─── Data extracts ───

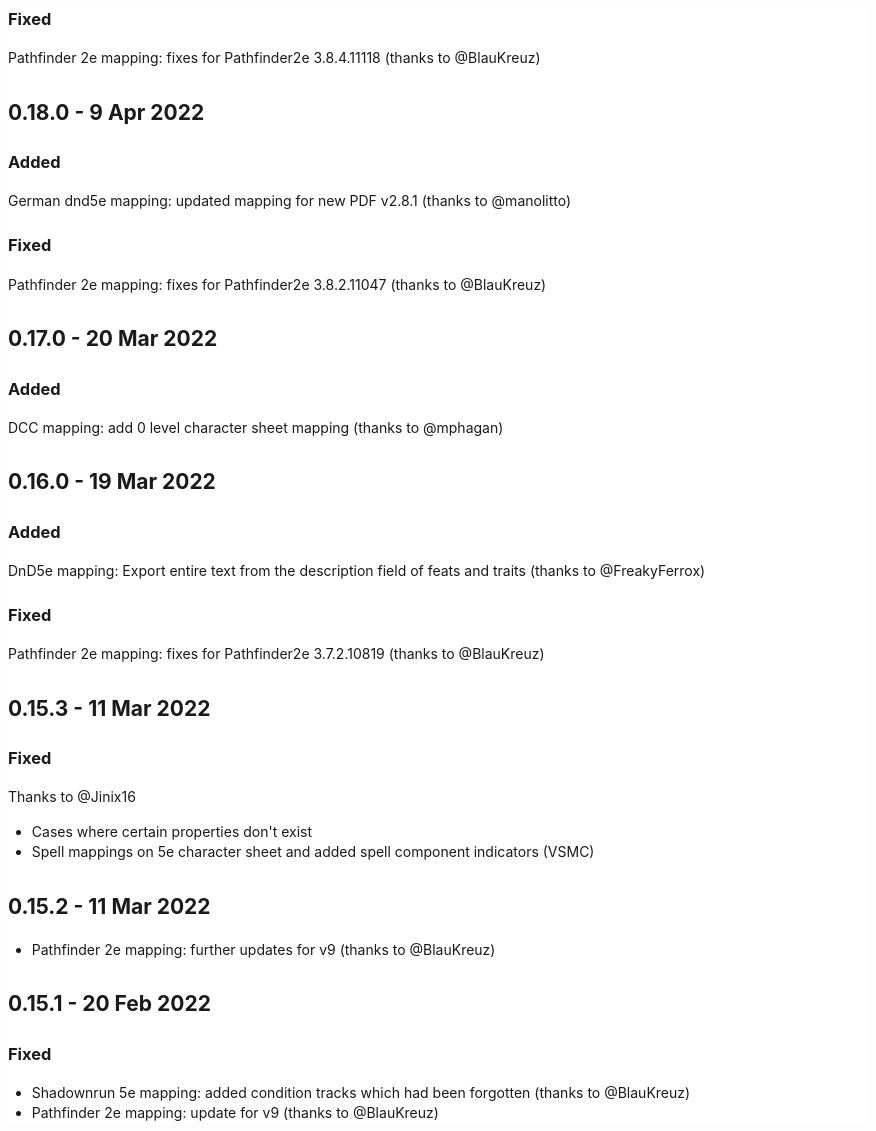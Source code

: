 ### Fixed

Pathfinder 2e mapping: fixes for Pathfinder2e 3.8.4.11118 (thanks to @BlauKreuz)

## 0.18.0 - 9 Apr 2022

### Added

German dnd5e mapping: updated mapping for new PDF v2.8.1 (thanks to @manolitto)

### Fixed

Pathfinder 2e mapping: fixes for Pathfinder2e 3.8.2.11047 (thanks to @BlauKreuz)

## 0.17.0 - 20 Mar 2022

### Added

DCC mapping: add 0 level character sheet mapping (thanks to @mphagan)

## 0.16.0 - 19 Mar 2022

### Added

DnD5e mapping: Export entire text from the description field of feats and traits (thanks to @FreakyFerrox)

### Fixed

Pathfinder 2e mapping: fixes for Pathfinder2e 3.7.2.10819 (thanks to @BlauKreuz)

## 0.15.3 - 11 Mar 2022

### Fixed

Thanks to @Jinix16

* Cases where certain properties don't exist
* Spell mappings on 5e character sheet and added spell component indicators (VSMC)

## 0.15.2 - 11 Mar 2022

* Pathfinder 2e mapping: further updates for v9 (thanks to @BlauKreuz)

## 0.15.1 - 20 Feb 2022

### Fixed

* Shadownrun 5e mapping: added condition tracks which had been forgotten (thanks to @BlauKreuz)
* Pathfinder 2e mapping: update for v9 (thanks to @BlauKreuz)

───

Lines with the string "sheet": pick each one out of the material and return it.

DCC mapping: add 0 level character sheet mapping (thanks to @mphagan)
* Spell mappings on 5e character sheet and added spell component indicators (VSMC)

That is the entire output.